• **YOUR GOAL**:
Where the line with "Employee must be" appears below, start writing out lines exactly, and finish with the line with "The insured person", which is included; write out nothing else.

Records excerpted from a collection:
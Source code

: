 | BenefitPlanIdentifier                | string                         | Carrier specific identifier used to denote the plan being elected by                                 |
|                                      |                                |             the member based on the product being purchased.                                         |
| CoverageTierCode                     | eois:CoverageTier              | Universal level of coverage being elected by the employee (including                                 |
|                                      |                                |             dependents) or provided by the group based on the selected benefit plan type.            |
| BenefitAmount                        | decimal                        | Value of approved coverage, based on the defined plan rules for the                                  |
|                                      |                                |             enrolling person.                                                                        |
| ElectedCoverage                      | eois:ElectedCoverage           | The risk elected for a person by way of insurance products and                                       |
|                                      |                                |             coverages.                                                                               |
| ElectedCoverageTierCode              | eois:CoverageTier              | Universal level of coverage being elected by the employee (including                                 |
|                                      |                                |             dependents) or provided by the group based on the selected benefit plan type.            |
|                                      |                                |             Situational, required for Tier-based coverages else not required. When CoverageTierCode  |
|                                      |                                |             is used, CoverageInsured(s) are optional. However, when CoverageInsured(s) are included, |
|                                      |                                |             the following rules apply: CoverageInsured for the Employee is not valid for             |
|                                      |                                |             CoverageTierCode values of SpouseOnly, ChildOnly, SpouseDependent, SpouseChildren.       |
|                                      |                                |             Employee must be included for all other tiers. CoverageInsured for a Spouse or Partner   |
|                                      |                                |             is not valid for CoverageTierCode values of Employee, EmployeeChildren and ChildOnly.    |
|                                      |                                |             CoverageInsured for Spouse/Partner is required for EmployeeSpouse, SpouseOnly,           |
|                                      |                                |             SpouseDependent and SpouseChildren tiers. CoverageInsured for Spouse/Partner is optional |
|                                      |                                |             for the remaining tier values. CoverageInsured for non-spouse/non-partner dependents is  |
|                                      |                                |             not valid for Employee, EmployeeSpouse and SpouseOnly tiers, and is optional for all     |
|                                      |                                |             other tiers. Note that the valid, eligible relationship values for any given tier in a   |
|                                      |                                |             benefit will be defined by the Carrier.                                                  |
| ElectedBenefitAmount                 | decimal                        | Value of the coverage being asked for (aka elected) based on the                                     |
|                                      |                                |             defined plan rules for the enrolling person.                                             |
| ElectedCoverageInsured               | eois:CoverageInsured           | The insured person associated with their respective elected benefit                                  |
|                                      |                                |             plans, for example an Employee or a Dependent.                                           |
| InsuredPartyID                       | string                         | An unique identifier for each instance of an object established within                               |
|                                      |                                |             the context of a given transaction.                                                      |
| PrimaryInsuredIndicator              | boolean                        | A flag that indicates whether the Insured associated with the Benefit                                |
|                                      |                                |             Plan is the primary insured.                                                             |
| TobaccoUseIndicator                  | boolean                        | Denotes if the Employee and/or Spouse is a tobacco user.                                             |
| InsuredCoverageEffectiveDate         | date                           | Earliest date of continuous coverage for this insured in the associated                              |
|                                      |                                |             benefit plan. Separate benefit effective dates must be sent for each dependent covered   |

• **OUTPUT BELOW**:
|                                      |                                |             Employee must be included for all other tiers. CoverageInsured for a Spouse or Partner   |
|                                      |                                |             is not valid for CoverageTierCode values of Employee, EmployeeChildren and ChildOnly.    |
|                                      |                                |             CoverageInsured for Spouse/Partner is required for EmployeeSpouse, SpouseOnly,           |
|                                      |                                |             SpouseDependent and SpouseChildren tiers. CoverageInsured for Spouse/Partner is optional |
|                                      |                                |             for the remaining tier values. CoverageInsured for non-spouse/non-partner dependents is  |
|                                      |                                |             not valid for Employee, EmployeeSpouse and SpouseOnly tiers, and is optional for all     |
|                                      |                                |             other tiers. Note that the valid, eligible relationship values for any given tier in a   |
|                                      |                                |             benefit will be defined by the Carrier.                                                  |
| ElectedBenefitAmount                 | decimal                        | Value of the coverage being asked for (aka elected) based on the                                     |
|                                      |                                |             defined plan rules for the enrolling person.                                             |
| ElectedCoverageInsured               | eois:CoverageInsured           | The insured person associated with their respective elected benefit                                  |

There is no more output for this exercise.